When the chief marketing officer, the human resources manager, the vice president of sales and the chief finance officer all tore off chunks of the technology budget, the obituaries for the chief information officer position were many and morbid.
A corporate executive without budget is soon a corporate executive without a job went the thinking. And for a while as organizations, including Gartner, proclaimed that the marketing department would soon wield a bigger tech budget than the CIO, the predictions of the demise of the CIO’s role appeared prescient.
But stealing a title from Joseph Heller’s great novel about corporate life, “Something Happened” along the way. CIOs and those with different titles, but in the top technology position have the opportunity to retrieve their status due to the very thing which was supposed to relegate them to irrelevance. Software-as-a-service and the greater cloud computing universe in general is the driver in the CIO rebirth.
The arrival of SaaS (and its siblings—platform-as-a-service and infrastructure-as-a-service) marked a far greater change in corporate computing than simply moving applications from on premise to off premise systems. The issues surrounding security, application integration and how to evaluate, license and develop software also underwent a less heralded, but in many ways more profound, change.
In the last week or so, I’ve been talking with some of those corporate technology managers, who observations, while still anecdotal, illustrate those changes. Michael Skaff, vice president of technology for Masons of California, now puts business knowledge and whether an application is available in a SaaS mode at the top of his consideration list.

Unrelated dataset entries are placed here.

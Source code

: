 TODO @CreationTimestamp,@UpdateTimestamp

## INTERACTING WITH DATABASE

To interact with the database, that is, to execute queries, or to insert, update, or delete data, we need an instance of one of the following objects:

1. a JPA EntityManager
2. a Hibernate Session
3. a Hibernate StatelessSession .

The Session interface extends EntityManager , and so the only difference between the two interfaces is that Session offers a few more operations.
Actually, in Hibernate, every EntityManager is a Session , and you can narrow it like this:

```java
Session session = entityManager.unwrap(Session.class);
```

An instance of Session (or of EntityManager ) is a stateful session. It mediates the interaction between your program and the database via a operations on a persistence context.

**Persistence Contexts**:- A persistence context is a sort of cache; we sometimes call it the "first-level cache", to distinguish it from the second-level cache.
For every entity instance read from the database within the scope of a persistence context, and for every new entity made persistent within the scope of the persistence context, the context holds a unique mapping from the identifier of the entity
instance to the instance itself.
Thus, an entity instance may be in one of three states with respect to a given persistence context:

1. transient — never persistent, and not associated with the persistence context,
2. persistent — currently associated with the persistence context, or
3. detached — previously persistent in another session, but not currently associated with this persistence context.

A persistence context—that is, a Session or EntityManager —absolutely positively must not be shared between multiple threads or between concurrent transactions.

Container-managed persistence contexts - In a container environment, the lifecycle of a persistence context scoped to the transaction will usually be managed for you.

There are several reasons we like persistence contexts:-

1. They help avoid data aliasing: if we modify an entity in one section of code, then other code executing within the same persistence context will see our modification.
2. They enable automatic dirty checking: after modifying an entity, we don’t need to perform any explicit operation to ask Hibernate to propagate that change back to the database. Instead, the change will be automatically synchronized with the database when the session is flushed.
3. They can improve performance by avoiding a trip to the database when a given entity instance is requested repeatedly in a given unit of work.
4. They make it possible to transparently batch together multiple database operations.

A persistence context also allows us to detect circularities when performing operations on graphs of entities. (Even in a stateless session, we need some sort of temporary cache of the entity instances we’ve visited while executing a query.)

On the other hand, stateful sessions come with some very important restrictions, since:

Kevin Baradet, CTO of the Johnson Graduate School of Management at Cornell University, first investigates SaaS capabilities for new software before moving forward and now vendors without a SaaS offering have a very high bar to clear.
While SaaS and cloud computing in general still remains a small (but fast growing) piece of the overall technology market, the changes are starting to ripple through the entire enterprise segment.
Application integration between those applications, which remain in-house due to their maturity or unique capabilities, and off-premise applications is now a primary technology skill for the corporate technologist. Those famous, or rather infamous, corporate silos of isolated information are broken down through application integration.
A SaaS marketing application has to connect to finance and manufacturing to create that seamless flow of customer and product information that companies desire. The marketing department is not going to create that application integration, but the IT staff needs to become the application integration engine for the corporation.
Security and privacy are always much in the news. But now there are the added concerns raised by the constant flow of NSA-related news regarding data gathering. Corporate data security only works when a consistent security policy is enforced throughout the organization. This policy has to reside in the technology leadership of the organization.
Software licensing is often a dive into endless piles of legalese, which no one really understands and often ends up in a court when things go bad. Simply clicking on all those agreement screens when you sign up for a corporate SaaS application is a sure way to contract purgatory. As grim as the process may be, the head of corporate technology in concert with the legal department is the only way head off licensing tangles latter on.
The shift to a cloud and SaaS orientation will play out in many parts of the enterprise space. Oracle, Microsoft and Cisco are among the large vendors which have seen their revenues fail to meet existing or predicted expectations. It is still unclear if those expectations are off due to an uncertain economy or a corporate purchasing pause as customers start the shift to software subscriptions and cloud infrastructures. I suspect it is the latter.
The CIO, or whatever title the top corporate technologist carries, has seen a dispersal of the technology budget but is experiencing a new role as the technology orchestra conductor.
Eric Lundquist is a technology analyst at Ziff Brothers Investments, a private investment firm. Lundquist, who was editor-in-chief at eWEEK (previously PC WEEK) from 1996-2008 authored this article for eWEEK to share his thoughts on technology, products and services. No investment advice is offered in this article. All duties are disclaimed. Lundquist works separately for a private investment firm which may at any time invest in companies whose products are discussed in this article and no disclosure of securities transactions will be made.